Dopo la vittoria in Europa, per Vivendi arriva anche quella in Italia. I giudici della Terza sezione del Tar del Lazio hanno accolto il ricorso dei francesi, annullando la delibera del 18 aprile 2017 con cui l’Agcom aveva congelato la quota di Vivendi in Mediaset eccedente il 9,9%, parcheggiata in un Trust, la Simon Fiduciaria.

 

I francesi tornano così nel pieno possesso dei diritti di voto in assemblea corrispondenti all’intera quota del 29,9% detenuta nel Biscione, almeno fino alla conclusione della nuova istruttoria aperta dall’Autorità per le garanzie nelle comunicazioni in base alla norma cosiddetta ‘salva-Mediaset’ approvata di recente dal Parlamento e volta a colmare il vuoto legislativo che si è creato in seguito alla sentenza della Corte di Giustizia Ue che a settembre aveva accolto il ricorso di Vivendi, giudicando non conforme ai trattati europei l’articolo 43 del Testo unico sul sistema radiotelevisivo (la Legge Gasparri).

 

Si tratta dell’ennesimo colpo di scena nella vicenda che vede contrapposti il Gruppo guidato da Pier Silvio Berlusconi e il socio francese, ai ferri corti da quasi cinque anni dopo il mancato acquisto da parte di Vivendi di Mediaset Premium, nonostante un precedente accordo.
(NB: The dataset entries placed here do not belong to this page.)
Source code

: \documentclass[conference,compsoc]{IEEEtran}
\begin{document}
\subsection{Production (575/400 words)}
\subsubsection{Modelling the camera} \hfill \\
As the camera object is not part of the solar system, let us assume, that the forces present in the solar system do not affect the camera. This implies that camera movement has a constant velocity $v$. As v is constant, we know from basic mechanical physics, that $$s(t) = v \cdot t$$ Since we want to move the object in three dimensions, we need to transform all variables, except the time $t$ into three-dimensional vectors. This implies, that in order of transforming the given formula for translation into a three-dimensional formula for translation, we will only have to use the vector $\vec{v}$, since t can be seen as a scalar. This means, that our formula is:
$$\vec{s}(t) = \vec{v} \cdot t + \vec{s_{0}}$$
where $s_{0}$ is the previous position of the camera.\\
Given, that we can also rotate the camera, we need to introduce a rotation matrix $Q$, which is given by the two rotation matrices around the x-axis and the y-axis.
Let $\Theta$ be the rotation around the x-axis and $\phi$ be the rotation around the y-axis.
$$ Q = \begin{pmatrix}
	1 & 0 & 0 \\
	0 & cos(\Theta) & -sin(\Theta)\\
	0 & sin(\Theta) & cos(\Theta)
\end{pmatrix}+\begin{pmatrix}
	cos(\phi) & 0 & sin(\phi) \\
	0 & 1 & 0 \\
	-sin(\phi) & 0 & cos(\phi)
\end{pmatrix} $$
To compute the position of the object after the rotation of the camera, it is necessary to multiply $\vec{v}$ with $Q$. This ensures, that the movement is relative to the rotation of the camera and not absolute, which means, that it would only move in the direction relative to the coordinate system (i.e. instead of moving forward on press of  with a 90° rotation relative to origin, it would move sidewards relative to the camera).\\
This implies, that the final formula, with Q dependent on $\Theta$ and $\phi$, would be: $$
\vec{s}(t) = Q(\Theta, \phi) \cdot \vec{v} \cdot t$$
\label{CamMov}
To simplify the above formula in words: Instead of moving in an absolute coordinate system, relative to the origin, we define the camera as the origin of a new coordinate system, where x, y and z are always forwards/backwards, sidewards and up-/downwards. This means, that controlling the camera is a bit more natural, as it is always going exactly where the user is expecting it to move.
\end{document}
All’udienza davanti al Tar del 16 dicembre, infatti, l’Italia, tramite l’Avvocatura generale dello Stato, aveva chiesto di rinviare la decisione sull’opportunità di scongelare la partecipazione di Vivendi in Mediaset, poiché dal mantenimento della situazione precedente non sarebbe derivato un pregiudizio irreparabile per il gruppo che fa capo a Vincent Bollorè, che in caso di convocazione di assemblee di Mediaset per operazioni straordinarie avrebbe comunque potuto chiedere ai giudici di revocare lo stop.

 

Una richiesta a cui, in udienza, si erano accodati i legali di Mediaset, che in alternativa avevano chiesto di respingere il ricorso di Vivendi. Di tutt’altro avviso i francesi, che invece avevano insistito per l’annullamento del provvedimento emanato nel 2017 dell’Agcom in applicazione dell’articolo 43 della Legge Gasparri, come stabilito dai giudici europei.

 

Nella sentenza pubblicata oggi il Tar accoglie in pieno le ragioni di Vivendi, stabilendo che la Corte di Giustizia Ue ha affermato che la libertà di stabilimento sancita dai trattati europei contrasta con l’articolo 43 della legge Gasparri e va pertanto disapplicata. “Occorre concludere – scrivono i giudici – che la delibera gravata poggia le proprie basi su di una norma interna di cui la sentenza della Corte di Giustizia del 3 settembre 2020 impone la disapplicazione, con conseguente applicazione dell’art. 49 del Tfue (Trattato sul funzionamento dell’Unione europea, ndr) alla fattispecie”.

 

In ballo, come detto, c’era la possibilità per la media company francese di poter far valere nelle assemblee di Mediaset i diritti di voto derivanti dal 29,9% di azioni del Biscione. Non è infatti in discussione alcuna scalata, visto che la maggioranza in mano a Fininvest non rende l’azienda contendibile. Ma poter disporre di un 29,9% anziché di un 9,9%, in una fase di scontro legale a tutto campo fra i due soci presenta indubbi vantaggi per i francesi che fin qui hanno sempre rifiutato la possibilità di un accordo stragiudiziale con Mediaset con un congruo risarcimento per il mancato acquisto di Premium nel 2016.

 

Una linea confermata dai francesi anche nelle scorse settimane, con una lettera inviata al governo per protestare contro l’emendamento cosiddetto ‘salva Mediaset’ e una denuncia alla Commissione europea, primo passo di una procedura che un domani potrebbe anche portare al riconoscimenti di una infrazione da parte dello Stato italiano.

 

A complicare il quadro era arrivato, il 12 dicembre, l’avviso di conclusione indagini della Procura di Milano a Vincent Bolloré e all’ad di Vivendi Arnaud de Puyfontaine per manipolazione del mercato e ostacolo proprio in relazione agli acquisti di azioni Mediaset effettuati nel 2016. Un’accusa che potrebbe sfociare in un processo e che preoccupa non poco i vertici del colosso francese.

 

La palla torna adesso all’Agcom, chiamata a valutare il nuovo quadro normativo alla luce della cosiddetta norma ‘Salva Mediaset’, attraverso una interpretazione conforme ai trattati europei. In attesa della nuova istruttoria c’è da scommettere che la battaglia legale proseguirà davanti al Consiglio di Stato. I legali che assistono Mediaset stanno già valutando il ricorso.